[Opening Recorded data section]

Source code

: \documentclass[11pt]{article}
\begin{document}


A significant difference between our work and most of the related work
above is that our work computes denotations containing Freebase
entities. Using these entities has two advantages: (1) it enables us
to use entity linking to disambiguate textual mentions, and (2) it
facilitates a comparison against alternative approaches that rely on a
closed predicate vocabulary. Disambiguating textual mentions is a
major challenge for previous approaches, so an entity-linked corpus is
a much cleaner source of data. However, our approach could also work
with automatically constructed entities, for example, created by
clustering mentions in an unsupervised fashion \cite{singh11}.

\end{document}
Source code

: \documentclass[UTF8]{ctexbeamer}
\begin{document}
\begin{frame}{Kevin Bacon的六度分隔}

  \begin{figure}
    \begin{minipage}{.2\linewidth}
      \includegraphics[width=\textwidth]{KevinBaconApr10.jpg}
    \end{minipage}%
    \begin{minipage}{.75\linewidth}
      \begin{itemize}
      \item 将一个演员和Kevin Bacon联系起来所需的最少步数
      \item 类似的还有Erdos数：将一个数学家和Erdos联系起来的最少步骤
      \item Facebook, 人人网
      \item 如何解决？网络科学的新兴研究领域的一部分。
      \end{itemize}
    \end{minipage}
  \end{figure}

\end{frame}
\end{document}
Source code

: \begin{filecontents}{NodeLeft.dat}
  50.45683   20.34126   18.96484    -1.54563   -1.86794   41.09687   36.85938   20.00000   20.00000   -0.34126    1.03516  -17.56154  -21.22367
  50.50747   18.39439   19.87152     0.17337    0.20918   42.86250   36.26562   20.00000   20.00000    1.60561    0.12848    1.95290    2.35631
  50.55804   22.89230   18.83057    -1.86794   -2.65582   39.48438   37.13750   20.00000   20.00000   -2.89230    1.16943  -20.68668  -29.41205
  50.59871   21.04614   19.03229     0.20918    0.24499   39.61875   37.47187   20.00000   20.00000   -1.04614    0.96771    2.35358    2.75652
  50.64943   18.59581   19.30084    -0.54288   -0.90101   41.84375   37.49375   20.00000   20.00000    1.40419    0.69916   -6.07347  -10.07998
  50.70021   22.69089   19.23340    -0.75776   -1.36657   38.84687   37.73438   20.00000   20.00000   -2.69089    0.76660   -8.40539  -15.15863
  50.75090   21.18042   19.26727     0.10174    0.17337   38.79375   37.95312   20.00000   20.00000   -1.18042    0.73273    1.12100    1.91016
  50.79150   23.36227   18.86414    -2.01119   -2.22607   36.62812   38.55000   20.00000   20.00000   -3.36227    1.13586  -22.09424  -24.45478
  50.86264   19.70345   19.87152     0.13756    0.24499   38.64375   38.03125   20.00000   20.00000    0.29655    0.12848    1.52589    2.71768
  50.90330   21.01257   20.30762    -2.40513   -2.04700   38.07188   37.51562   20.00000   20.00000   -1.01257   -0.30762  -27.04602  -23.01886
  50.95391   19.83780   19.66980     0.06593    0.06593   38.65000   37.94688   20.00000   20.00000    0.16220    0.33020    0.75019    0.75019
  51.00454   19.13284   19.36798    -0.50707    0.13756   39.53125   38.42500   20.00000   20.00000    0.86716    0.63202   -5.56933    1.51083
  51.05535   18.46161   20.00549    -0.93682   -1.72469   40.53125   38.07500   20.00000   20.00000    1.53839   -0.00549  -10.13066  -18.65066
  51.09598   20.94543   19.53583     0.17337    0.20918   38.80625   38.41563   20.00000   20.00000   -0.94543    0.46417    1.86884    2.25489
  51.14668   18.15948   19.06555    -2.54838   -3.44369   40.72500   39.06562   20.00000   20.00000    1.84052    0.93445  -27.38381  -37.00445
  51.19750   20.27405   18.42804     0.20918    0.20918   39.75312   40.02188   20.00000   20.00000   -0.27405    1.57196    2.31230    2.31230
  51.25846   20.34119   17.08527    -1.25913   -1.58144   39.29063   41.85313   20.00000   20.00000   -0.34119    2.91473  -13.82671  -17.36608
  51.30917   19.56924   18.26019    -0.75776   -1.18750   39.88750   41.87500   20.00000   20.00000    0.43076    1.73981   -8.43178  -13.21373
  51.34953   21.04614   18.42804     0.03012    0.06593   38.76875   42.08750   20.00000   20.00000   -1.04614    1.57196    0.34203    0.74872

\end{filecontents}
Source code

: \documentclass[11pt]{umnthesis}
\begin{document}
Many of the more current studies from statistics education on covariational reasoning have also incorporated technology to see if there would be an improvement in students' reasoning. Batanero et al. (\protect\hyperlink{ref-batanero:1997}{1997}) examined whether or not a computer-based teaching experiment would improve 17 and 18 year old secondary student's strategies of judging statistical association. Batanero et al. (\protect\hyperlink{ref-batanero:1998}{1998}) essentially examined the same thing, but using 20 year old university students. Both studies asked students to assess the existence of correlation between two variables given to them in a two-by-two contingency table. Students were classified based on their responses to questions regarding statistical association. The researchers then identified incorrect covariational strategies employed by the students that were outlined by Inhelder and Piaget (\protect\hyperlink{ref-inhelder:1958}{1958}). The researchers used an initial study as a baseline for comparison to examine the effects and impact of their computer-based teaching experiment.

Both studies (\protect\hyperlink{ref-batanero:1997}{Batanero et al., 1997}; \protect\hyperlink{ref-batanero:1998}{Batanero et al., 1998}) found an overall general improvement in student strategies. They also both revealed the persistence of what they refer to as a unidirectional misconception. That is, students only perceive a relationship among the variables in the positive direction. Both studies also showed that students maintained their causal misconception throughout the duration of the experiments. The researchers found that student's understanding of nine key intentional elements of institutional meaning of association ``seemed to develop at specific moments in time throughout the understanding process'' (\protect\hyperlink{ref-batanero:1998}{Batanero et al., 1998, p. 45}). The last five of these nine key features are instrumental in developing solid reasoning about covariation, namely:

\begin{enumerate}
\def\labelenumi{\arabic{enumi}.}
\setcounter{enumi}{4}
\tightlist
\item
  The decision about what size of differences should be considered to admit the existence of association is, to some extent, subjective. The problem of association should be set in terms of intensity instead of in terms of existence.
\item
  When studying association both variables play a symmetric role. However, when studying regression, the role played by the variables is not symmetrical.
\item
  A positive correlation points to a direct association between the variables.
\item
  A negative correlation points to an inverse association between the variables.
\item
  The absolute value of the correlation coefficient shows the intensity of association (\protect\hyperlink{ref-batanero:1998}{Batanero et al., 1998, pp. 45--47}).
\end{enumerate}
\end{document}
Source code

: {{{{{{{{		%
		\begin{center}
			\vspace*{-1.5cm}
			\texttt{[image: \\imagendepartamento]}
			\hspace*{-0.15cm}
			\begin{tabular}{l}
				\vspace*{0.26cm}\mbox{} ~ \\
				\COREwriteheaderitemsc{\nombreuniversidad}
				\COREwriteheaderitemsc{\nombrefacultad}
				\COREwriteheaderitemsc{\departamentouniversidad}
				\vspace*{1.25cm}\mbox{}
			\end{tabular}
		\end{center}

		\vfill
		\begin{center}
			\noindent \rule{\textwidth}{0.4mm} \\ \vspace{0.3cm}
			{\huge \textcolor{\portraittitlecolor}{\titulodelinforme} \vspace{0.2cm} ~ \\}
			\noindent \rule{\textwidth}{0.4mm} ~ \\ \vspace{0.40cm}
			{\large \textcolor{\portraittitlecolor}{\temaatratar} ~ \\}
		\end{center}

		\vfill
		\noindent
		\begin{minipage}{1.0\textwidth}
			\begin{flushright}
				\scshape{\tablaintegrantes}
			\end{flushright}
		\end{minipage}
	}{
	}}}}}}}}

[Closing Recorded data section]

• Exercise description
Retype exactly the lines from the first line of the records above through the line containing "to use entity", both included, and nothing else.

• Your solution
Source code

: \documentclass[11pt]{article}
\begin{document}


A significant difference between our work and most of the related work
above is that our work computes denotations containing Freebase
entities. Using these entities has two advantages: (1) it enables us
to use entity linking to disambiguate textual mentions, and (2) it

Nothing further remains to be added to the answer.